Geometría cotidiana ofrece respuestas a multitud de preguntas que usted quizá nunca se ha
planteado, pero que excitarán su curiosidad: ¿quién hizo
el primer clip? ¿Qué
tiene en común un CD musical con una bombilla eléctrica y una pinza de tender
ropa? ¿Para qué se hicieron las latas? ¿Por qué ciertas cajas y envoltorios se
venden mejor que lo que llevan dentro? ¿A qué viene ofrecer sopa en cubitos?
¿Qué esconde el ratón del ordenador? ¿Cuánta geometría hay en su antena de televisión?
¿Qué une a una trompeta, una campana y una ventana de Gaudí?
Permanecer en el anonimato no es, precisamente, una virtud humana y,
como podrá comprobar, casi todos los objetos a su alcance tienen su pequeña
historia personal (¡o su gran patente comercial!). En las páginas de esta obra
encontrará la clave que le permitirá apreciar la geometría de las cosas útiles
y, entre abundantes dosis de buen humor, podrá sentir el placer de admirar
soluciones geniales o plantearse nuevos retos de diseño para su propio
beneficio intelectual o para conseguir que su mundo sea un poco más
estimulante.
Claudi Alsina es
catedrático de matemáticas de la Universidad Politécnica de Cataluña y a través
de su labor docente sobre geometría y creatividad tiene un amplio conocimiento
de los temas de formas y funciones que aquí le invita a conocer.

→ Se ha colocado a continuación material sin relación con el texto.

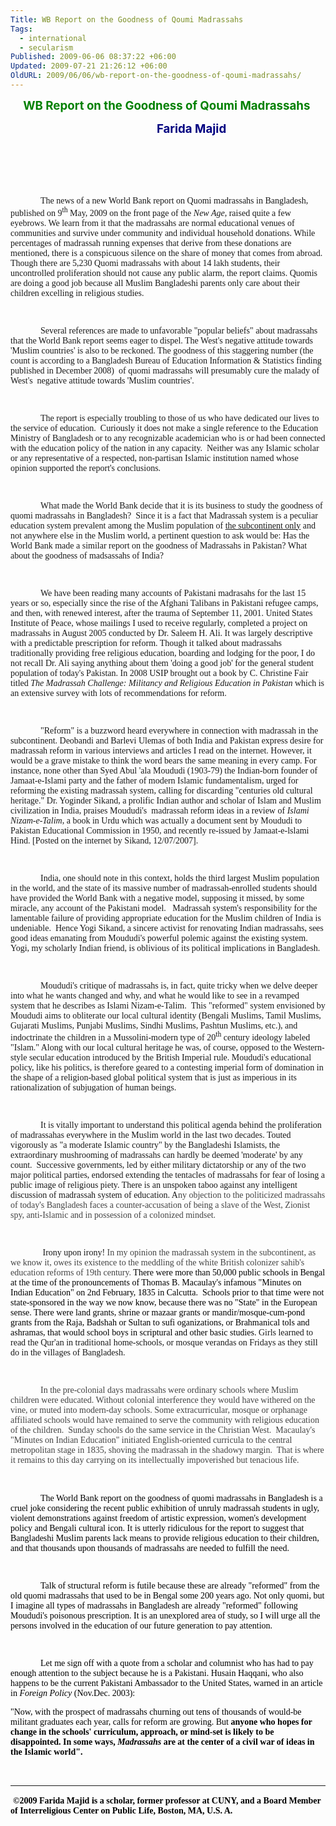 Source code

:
 ```yaml
---
Title: WB Report on the Goodness of Qoumi Madrassahs
Tags:
  - international
  - secularism
Published: 2009-06-06 08:37:22 +06:00
Updated: 2009-07-21 21:26:12 +06:00
OldURL: 2009/06/06/wb-report-on-the-goodness-of-qoumi-madrassahs/
---
```


<p class="MsoNormal" align="center"><span style="color: #008000;"><strong><span style="font-size: 14pt;">WB Report on the Goodness of Qoumi Madrassahs</span></strong></span><strong><span style="font-size: 14pt;"> </span></strong></p>
<p class="MsoNormal" align="center"><strong><span style="font-size: 14pt;">             <span style="color: #000080;">    Farida Majid</span></span></strong></p>
<p class="MsoNormal"><strong><span style="font-size: 14pt;"> </span></strong> </p>
<p class="MsoNormal" align="center"><img src="https://news.indiainfo.com/2009/04/14/images/madrassa_400_01.jpg" alt="" /></p>
<p class="MsoNormal" align="center"> </p>
<p class="MsoNormal" style="text-indent: 0.5in;"><span style="font-family: Verdana;">The news of a new World Bank report on Quomi madrassahs in Bangladesh, published on 9<sup>th</sup> May, 2009 on the front page of the <em>New Age</em>, raised quite a few eyebrows. We learn from it that the madrassahs are normal educational venues of communities and survive under community and individual household donations. While percentages of madrassah running expenses that derive from these donations are mentioned, there is a conspicuous silence on the share of money that comes from abroad.  Though there are 5,230 Quomi madrassahs with about 14 lakh students, their uncontrolled proliferation should not cause any public alarm, the report claims. Quomis are doing a good job because all Muslim Bangladeshi parents only care about their children excelling in religious studies.</span></p>
<p class="MsoNormal" style="text-indent: 0.5in;"><span style="font-family: Verdana;"> </span></p>
<p class="MsoNormal" style="text-indent: 0.5in;"><span style="font-family: Verdana;">Several references are made to unfavorable "popular beliefs" about madrassahs that the World Bank report seems eager to dispel. The West's negative attitude towards 'Muslim countries' is also to be reckoned. The goodness of this staggering number (the count is according to a Bangladesh Bureau of Education Information &amp; Statistics finding published in December 2008)  of quomi madrassahs will presumably cure the malady of West's  negative attitude towards 'Muslim countries'.</span></p>
<p class="MsoNormal" style="text-indent: 0.5in;"><span style="font-family: Verdana;"> </span></p>
<p class="MsoNormal" style="text-indent: 0.5in;"><span style="font-family: Verdana;">The report is especially troubling to those of us who have dedicated our lives to the service of education.  Curiously it does not make a single reference to the Education Ministry of Bangladesh or to any recognizable academician who is or had been connected with the education policy of the nation in any capacity.  Neither was any Islamic scholar or any representative of a respected, non-partisan Islamic institution named whose opinion supported the report's conclusions.</span></p>
<p class="MsoNormal" style="text-indent: 0.5in;"><span style="font-family: Verdana;"> </span></p>
<p class="MsoNormal" style="text-indent: 0.5in;"><span style="font-family: Verdana;">What made the World Bank decide that it is its business to study the goodness of quomi madrassahs in Bangladesh?  Since it is a fact that Madrassah system is a peculiar education system prevalent among the Muslim population of <span style="text-decoration: underline;">the subcontinent only</span> and not anywhere else in the Muslim world, a pertinent question to ask would be: Has the World Bank made a similar report on the goodness of Madrassahs in Pakistan? What about the goodness of madsassahs of India?</span></p>
<p class="MsoNormal" style="text-indent: 0.5in;"><span style="font-family: Verdana;"> </span></p>
<p class="MsoNormal" style="text-indent: 0.5in;"><span style="font-family: Verdana;">We have been reading many accounts of Pakistani madrasahs for the last 15 years or so, especially since the rise of the Afghani Talibans in Pakistani refugee camps, and then, with renewed interest, after the trauma of September 11, 2001. United States Institute of Peace, whose mailings I used to receive regularly, completed a project on madrassahs in August 2005 conducted by Dr. Saleem H. Ali. It was largely descriptive with a predictable prescription for reform. Though it talked about madrassahs traditionally providing free religious education, boarding and lodging for the poor, I do not recall Dr. Ali saying anything about them 'doing a good job' for the general student population of today's Pakistan. In 2008 USIP brought out a book by C. Christine Fair titled <em>The Madrassah Challenge: Militancy and Religious Education in Pakistan </em>which is an extensive survey with lots of recommendations for reform.</span></p>
<p class="MsoNormal" style="text-indent: 0.5in;"><span style="font-family: Verdana;"> </span></p>
<p class="MsoNormal" style="text-indent: 0.5in;"><span style="font-family: Verdana;">"Reform" is a buzzword heard everywhere in connection with madrassah in the subcontinent. Deobandi and Barlevi Ulemas of both India and Pakistan express desire for madrassah reform in various interviews and articles I read on the internet. However, it would be a grave mistake to think the word bears the same meaning in every camp. For instance, none other than Syed Abul 'ala Moududi (1903-79) the Indian-born founder of Jamaat-e-Islami party and the father of modern Islamic fundamentalism, urged for reforming the existing madrassah system, calling for discarding "centuries old cultural heritage." Dr. Yoginder Sikand, a prolific Indian author and scholar of Islam and Muslim civilization in India, praises Moududi's  madrassah reform ideas in a review of <em>Islami Nizam-e-Talim</em>, a book in Urdu which was actually a document sent by Moududi to Pakistan Educational Commission in 1950, and recently re-issued by Jamaat-e-lslami Hind. [Posted on the internet by Sikand, 12/07/2007].</span></p>
<p class="MsoNormal" style="text-indent: 0.5in;"><span style="font-family: Verdana;"> </span></p>
<p class="MsoNormal" style="text-indent: 0.5in;"><span style="font-family: Verdana;">India, one should note in this context, holds the third largest Muslim population in the world, and the state of its massive number of madrassah-enrolled students should have provided the World Bank with a negative model, supposing it missed, by some miracle, any account of the Pakistani model.   Madrassah system's responsibility for the lamentable failure of providing appropriate education for the Muslim children of India is undeniable.  Hence Yogi Sikand, a sincere activist for renovating Indian madrassahs, sees good ideas emanating from Moududi's powerful polemic against the existing system. Yogi, my scholarly Indian friend, is oblivious of its political implications in Bangladesh.</span></p>
<p class="MsoNormal" style="text-indent: 0.5in;"><span style="font-family: Verdana;"> </span></p>
<p class="MsoNormal" style="text-indent: 0.5in;"><span style="font-family: Verdana;">Moududi's critique of madrassahs is, in fact, quite tricky when we delve deeper into what he wants changed and why, and what he would like to see in a revamped system that he describes as Islami Nizam-e-Talim.  This "reformed" system envisioned by Moududi aims to obliterate our local cultural identity (Bengali Muslims, Tamil Muslims, Gujarati Muslims, Punjabi Muslims, Sindhi Muslims, Pashtun Muslims, etc.), and indoctrinate the children in a Mussolini-modern type of 20<sup>th</sup> century ideology labeled "Islam." Along with our local cultural heritage he was, of course, opposed to the Western-style secular education introduced by the British Imperial rule. Moududi's educational policy, like his politics, is therefore geared to a contesting imperial form of domination in the shape of a religion-based global political system that is just as imperious in its rationalization of subjugation of human beings.</span></p>
<p class="MsoNormal" style="text-indent: 0.5in;"><span style="font-family: Verdana;"> </span></p>
<p class="MsoNormal" style="text-indent: 0.5in;"><span style="font-family: Verdana;">It is vitally important to understand this political agenda behind the proliferation of madrassahas everywhere in the Muslim world in the last two decades. Touted vigorously as "a moderate Islamic country" by the Bangladeshi Islamists, the extraordinary mushrooming of madrassahs can hardly be deemed 'moderate' by any count.  Successive governments, led by either military dictatorship or any of the two major political parties, endorsed extending the tentacles of madrassahs for fear of losing a public image of religious piety. There is an unspoken taboo against any intelligent discussion of madrassah system of education. A<span style="color: #444444;">ny objection to the politicized madrassahs of today's Bangladesh faces a counter-accusation of being a slave of the West, Zionist spy, anti-Islamic and in possession of a colonized mindset.</span></span></p>
<p class="MsoNormal" style="text-indent: 0.5in;"><span style="font-family: Verdana;"> </span></p>
<p class="MsoNormal" style="text-indent: 0.5in;"><span style="font-family: Verdana;"> Irony upon irony! <span style="color: #444444;">In my opinion the madrassah system in the subcontinent, as we know it, owes its existence to the meddling of the white British colonizer sahib's education reforms of 19th century. </span><span style="color: black;">There were more than 50,000 public schools in Bengal at the time of the pronouncements of Thomas B. Macaulay's infamous "Minutes on Indian Education" on 2nd February, 1835 in Calcutta.  Schools prior to that time were not state-sponsored in the way we now know, because there was no "State" in the European sense. There were land grants, shrine or mazaar grants or mandir/mosque-cum-pond grants from the Raja, Badshah or Sultan to sufi oganizations, or Brahmanical tols and ashramas, that would school boys in scriptural and other basic studies.</span> Girls learned to read the Qur'an in traditional home-schools, or mosque verandas on Fridays as they still do in the villages of Bangladesh.</span></p>
<p class="MsoNormal" style="text-indent: 0.5in;"><span style="font-family: Verdana;"> </span></p>

<p class="MsoNormal" style="text-indent: 0.5in;"><span style="font-family: Verdana;"><span style="color: #444444;">In the pre-colonial days madrassahs were ordinary schools where Muslim children were educated. Without colonial interference they would have withered on the vine, or muted into modern-day schools. Some extracurricular, mosque or orphanage affiliated schools would have remained to serve the community with religious education of the children.  Sunday schools do the same service in the Christian West.  Macaulay's "Minutes on Indian Education" initiated English-oriented curricula to the central metropolitan stage in 1835, shoving the madrassah in the shadowy margin.  That is where it remains to this day carrying on its intellectually impoverished but tenacious life.

 </span></span>
<p class="MsoNormal" style="text-indent: 0.5in;"><span style="font-family: Verdana;"><span style="color: black;">The World Bank report on the goodness of quomi madrassahs in Bangladesh is a cruel joke considering the recent public exhibition of unruly madrassah students in ugly, violent demonstrations against freedom of artistic expression, women's development policy and Bengali cultural icon. It is utterly ridiculous for the report to suggest that Bangladeshi Muslim parents lack means to provide religious education to their children, and that thousands upon thousands of madrassahs are needed to fulfill the need.</span></span></p>
<p class="MsoNormal" style="text-indent: 0.5in;"><span style="font-family: Verdana;"><span style="color: black;"> </span></span></p>
<p class="MsoNormal" style="text-indent: 0.5in;"><span style="font-family: Verdana;"><span style="color: black;">Talk of structural reform is futile because these are already "reformed" from the old quomi madrassahs that used to be in Bengal some 200 years ago. Not only quomi, but I imagine all types of madrassahs in Bangladesh are already "reformed" following Moududi's poisonous prescription. It is an unexplored area of study, so I will urge all the persons involved in the education of our future generation to pay attention.</span></span></p>
<p class="MsoNormal" style="text-indent: 0.5in;"><span style="font-family: Verdana;"><span style="color: black;"> </span></span></p>
<p class="MsoNormal" style="text-indent: 0.5in;"><span style="font-family: Verdana;"><span style="color: black;">Let me sign off with a quote from a scholar and columnist who has had to pay enough attention to the subject because he is a Pakistani. Husain Haqqani, who also happens to be the current Pakistani Ambassador to the United States, warned in an article in <em>Foreign Policy</em> (Nov.Dec. 2003):</span></span></p>
<p class="MsoNormal"><span style="font-family: Verdana;"><span style="color: black;">"Now, with the prospect of madrassahs churning out tens of thousands of would-be militant graduates each year, calls for reform are growing. But <strong>anyone who hopes for change in the schools' curriculum, approach, or mind-set is likely to be disappointed. In some ways, <em>Madrassahs</em> are at the center of a civil war of ideas in the Islamic world".</strong></span></span></p>
<p class="MsoNormal"> </p>

<hr />
<p class="MsoNormal"> <span style="font-family: Verdana;"><strong><span style="color: black;">©2009 Farida Majid is a scholar, former professor at CUNY, and a Board Member of Interreligious Center on Public Life, Boston, MA, U.S. A.</span></strong></span></p>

Su dimensión
de escritor audaz y conferenciante ameno en temas de divulgación científica
vienen avaladas por su reconocida trayectoria profesional.
De izquierda a derecha, Jaume Estruch,
Claudi Alsina y Juli Capella
En la presentación del libro el pasado jueves 10 de marzo en la sala
Ámbito Cultural que El Corte Inglés tiene en Portal del Ángel de
Barcelona, se tuvo la sensación que se puede «estar en el secreto»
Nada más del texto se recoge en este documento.